## Work instruction
Retype only what runs from the beginning of the data through the line with "to be deployed."; please omit the pictures and keep every line exact.

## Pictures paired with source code
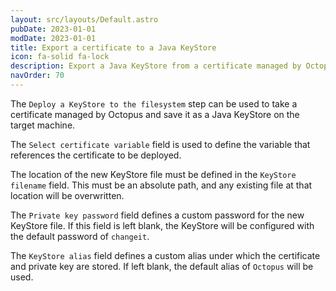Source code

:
 ```yaml
---
layout: src/layouts/Default.astro
pubDate: 2023-01-01
modDate: 2023-01-01
title: Export a certificate to a Java KeyStore
icon: fa-solid fa-lock
description: Export a Java KeyStore from a certificate managed by Octopus.
navOrder: 70
---
```


The `Deploy a KeyStore to the filesystem` step can be used to take a certificate managed by Octopus and save it as a Java KeyStore on the target machine.

The `Select certificate variable` field is used to define the variable that references the certificate to be deployed.

The location of the new KeyStore file must be defined in the `KeyStore filename` field. This must be an absolute path, and any existing file at that location will be overwritten.

The `Private key password` field defines a custom password for the new KeyStore file. If this field is left blank, the KeyStore will be configured with the default password of `changeit`.

The `KeyStore alias` field defines a custom alias under which the certificate and private key are stored. If left blank, the default alias of `Octopus` will be used.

## Response below
Source code

:
 ```yaml
---
layout: src/layouts/Default.astro
pubDate: 2023-01-01
modDate: 2023-01-01
title: Export a certificate to a Java KeyStore
icon: fa-solid fa-lock
description: Export a Java KeyStore from a certificate managed by Octopus.
navOrder: 70
---
```


The `Deploy a KeyStore to the filesystem` step can be used to take a certificate managed by Octopus and save it as a Java KeyStore on the target machine.

The `Select certificate variable` field is used to define the variable that references the certificate to be deployed.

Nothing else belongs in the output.